I would like to finish this portion of the presentation, Mr. Chairman, and gentlemen, with a little reference to the regional center

61-753-66-pt. 5—5

program. We are all very much heartened by the great enthusiasm with which the President's Commission Report on Heart, Cancer, and Stroke was greeted, by the President, by the Congress, and by the people as a whole. I want to emphasize that plans are being made in a number of parts of the country today. A council has been set up and my colleague, Dr. Moore, is a member of that.
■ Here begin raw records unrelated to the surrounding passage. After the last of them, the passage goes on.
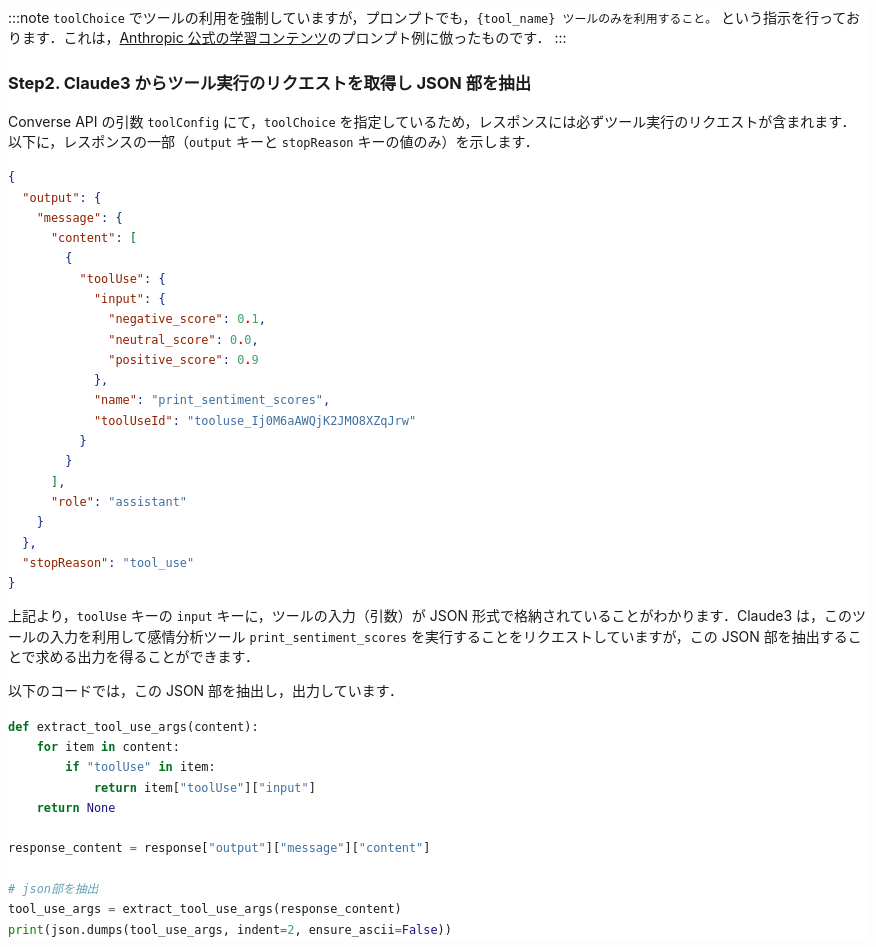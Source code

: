 :::note
`toolChoice` でツールの利用を強制していますが，プロンプトでも，`{tool_name} ツールのみを利用すること。` という指示を行っております．これは，[Anthropic 公式の学習コンテンツ](https://github.com/anthropics/courses/blob/master/ToolUse/03_structured_outputs.ipynb)のプロンプト例に倣ったものです．
:::

### Step2. Claude3 からツール実行のリクエストを取得し JSON 部を抽出

Converse API の引数 `toolConfig` にて，`toolChoice` を指定しているため，レスポンスには必ずツール実行のリクエストが含まれます．以下に，レスポンスの一部（`output` キーと `stopReason` キーの値のみ）を示します．

```json
{
  "output": {
    "message": {
      "content": [
        {
          "toolUse": {
            "input": {
              "negative_score": 0.1,
              "neutral_score": 0.0,
              "positive_score": 0.9
            },
            "name": "print_sentiment_scores",
            "toolUseId": "tooluse_Ij0M6aAWQjK2JMO8XZqJrw"
          }
        }
      ],
      "role": "assistant"
    }
  },
  "stopReason": "tool_use"
}
```

上記より，`toolUse` キーの `input` キーに，ツールの入力（引数）が JSON 形式で格納されていることがわかります．Claude3 は，このツールの入力を利用して感情分析ツール `print_sentiment_scores` を実行することをリクエストしていますが，この JSON 部を抽出することで求める出力を得ることができます．

以下のコードでは，この JSON 部を抽出し，出力しています．

```python:json_mode_tutorial.py
def extract_tool_use_args(content):
    for item in content:
        if "toolUse" in item:
            return item["toolUse"]["input"]
    return None

response_content = response["output"]["message"]["content"]

# json部を抽出
tool_use_args = extract_tool_use_args(response_content)
print(json.dumps(tool_use_args, indent=2, ensure_ascii=False))
```

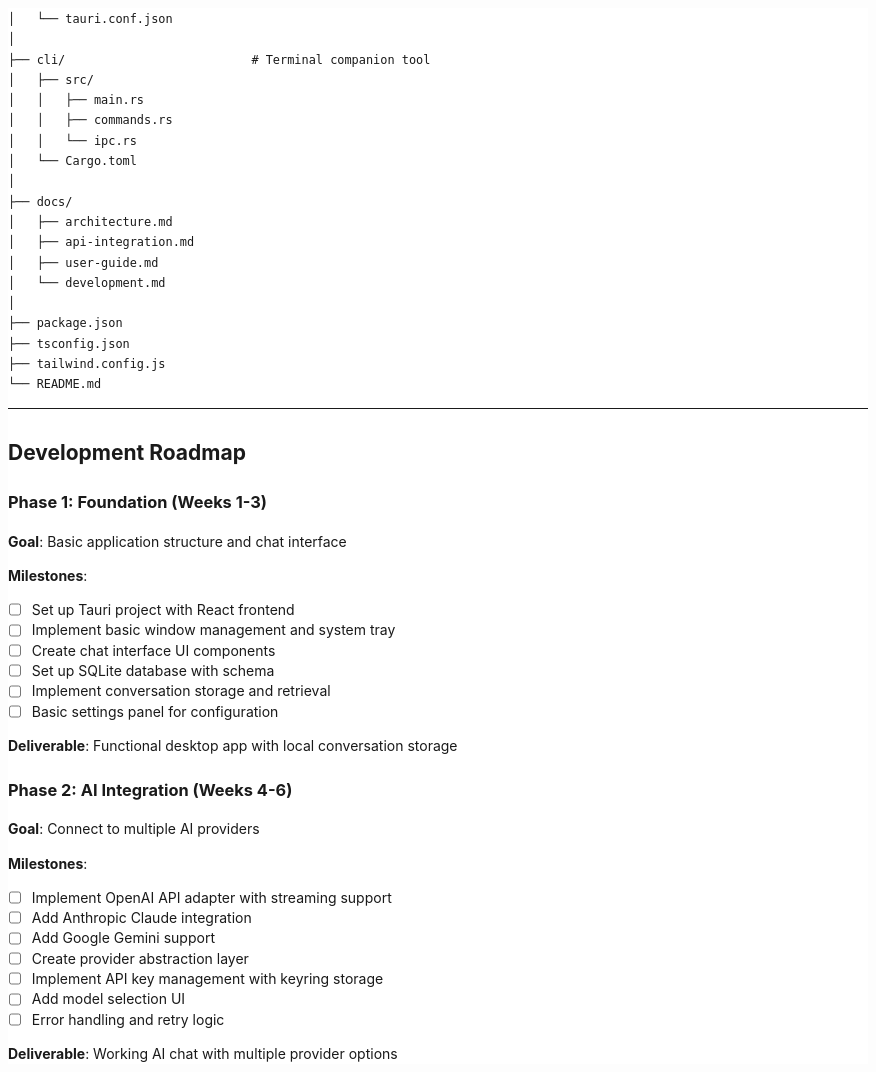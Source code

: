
```
│   └── tauri.conf.json
│
├── cli/                          # Terminal companion tool
│   ├── src/
│   │   ├── main.rs
│   │   ├── commands.rs
│   │   └── ipc.rs
│   └── Cargo.toml
│
├── docs/
│   ├── architecture.md
│   ├── api-integration.md
│   ├── user-guide.md
│   └── development.md
│
├── package.json
├── tsconfig.json
├── tailwind.config.js
└── README.md
```

---

## Development Roadmap

### Phase 1: Foundation (Weeks 1-3)
**Goal**: Basic application structure and chat interface

**Milestones**:
- [ ] Set up Tauri project with React frontend
- [ ] Implement basic window management and system tray
- [ ] Create chat interface UI components
- [ ] Set up SQLite database with schema
- [ ] Implement conversation storage and retrieval
- [ ] Basic settings panel for configuration

**Deliverable**: Functional desktop app with local conversation storage

### Phase 2: AI Integration (Weeks 4-6)
**Goal**: Connect to multiple AI providers

**Milestones**:
- [ ] Implement OpenAI API adapter with streaming support
- [ ] Add Anthropic Claude integration
- [ ] Add Google Gemini support
- [ ] Create provider abstraction layer
- [ ] Implement API key management with keyring storage
- [ ] Add model selection UI
- [ ] Error handling and retry logic

**Deliverable**: Working AI chat with multiple provider options
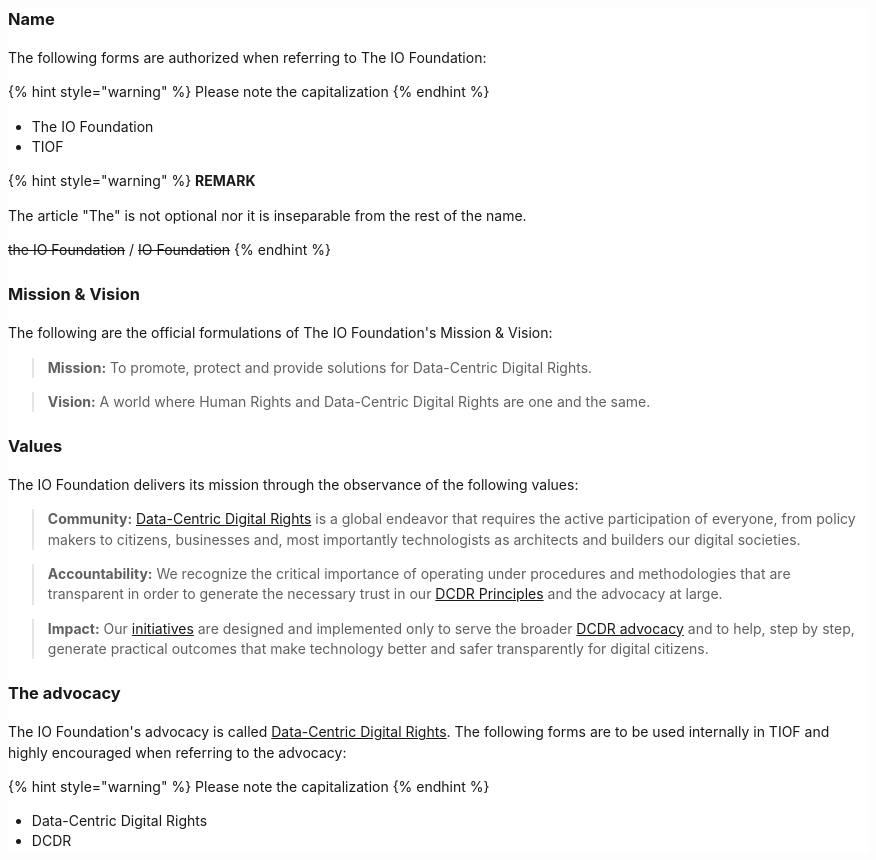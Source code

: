 ### Name

The following forms are authorized when referring to The IO Foundation:

{% hint style="warning" %}
Please note the capitalization
{% endhint %}

* The IO Foundation
* TIOF

{% hint style="warning" %}
**REMARK**

The article "The" is not optional nor it is inseparable from the rest of the name.

~~the IO Foundation~~ / ~~IO Foundation~~
{% endhint %}

### Mission & Vision

The following are the official formulations of The IO Foundation's Mission & Vision:

> **Mission:** To promote, protect and provide solutions for Data-Centric Digital Rights.

> **Vision:** A world where Human Rights and Data-Centric Digital Rights are one and the same.

### Values

The IO Foundation delivers its mission through the observance of the following values:

> **Community:** [Data-Centric Digital Rights](https://tiof.click/DCDRAdvocacy) is a global endeavor that requires the active participation of everyone, from policy makers to citizens, businesses and, most importantly technologists as architects and builders our digital societies.

> **Accountability:** We recognize the critical importance of operating under procedures and methodologies that are transparent in order to generate the necessary trust in our [DCDR Principles](https://tiof.click/DCDRPrinciples) and the advocacy at large.

> **Impact:** Our [initiatives](https://tiof.click/TIOFInitiatives) are designed and implemented only to serve the broader [DCDR advocacy](https://tiof.click/DCDRAdvocacy) and to help, step by step, generate practical outcomes that make technology better and safer transparently for digital citizens.

### The advocacy

The IO Foundation's advocacy is called [Data-Centric Digital Rights](https://tiof.click/DCDRAdvocacy). The following forms are to be used internally in TIOF and highly encouraged when referring to the advocacy:

{% hint style="warning" %}
Please note the capitalization
{% endhint %}

* Data-Centric Digital Rights
* DCDR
But the present definition of a regional center for cancer is not entirely what was envisioned by the President's Commission. We must have a facility where we can translate very quickly the results from the research laboratory for the benefit of the patient. We must have a facility where everything that is known today can be passed to the practitioner. But in addition we must have a facility where clinical investigation and basic research can go on hand in hand, as a large enterprise. In this country there should be at least 20 centers of the kind that we have in Buffalo at Roswell Park or Houston in the M. D. Anderson or in New York at the Memorial. I cannot mention more than three of this kind. No one of these three is complete as the talents of their leadership would dictate. No one of these is as complete as it should be to fulfill the promise of the leaders in these cancer institutes, because of the lack of support, for such large enterprises. Both Dr. Shannon and Dr. Endicott have emphasized repeatedly both publicly and in discussion with the Cancer Council their belief that there should be at least 20 large enterprises, similar to the effort at the National Cancer Institute in Bethesda. In these centers, these are true cancer institute centers, there can be the kind of activity of professional nature which cancer progress requires.

It cannot be done unless there is a critical mass of professional strength in one place, that is, all devoted toward the acquisition of new knowledge. The reason that we have recommended here today for the Citizens Committee, under special grants, these clinical research centers and new centers and so on, is that we can do this today while the regional center program is achieving maturity and shape and form, which it will.

But we do not have to wait to do this all at one time. It can be done by adding sizable centers wherever there is the proper leadership and the proper environment. We are not lacking în either in many parts of this country.

Mr. Chairman, with your permission I would like to include a table in the record of 5-year survival rates, for selected kinds of cancer. I do this to show you some degree of optimism, which some of us have in what can be done today in some forms of cancer, in the saving of life for 5 years or longer. But I show it to you also to point out very clearly the distance that we must travel between what we know today and what we must know in order to handle the cancer problem in a completely satisfactory manner.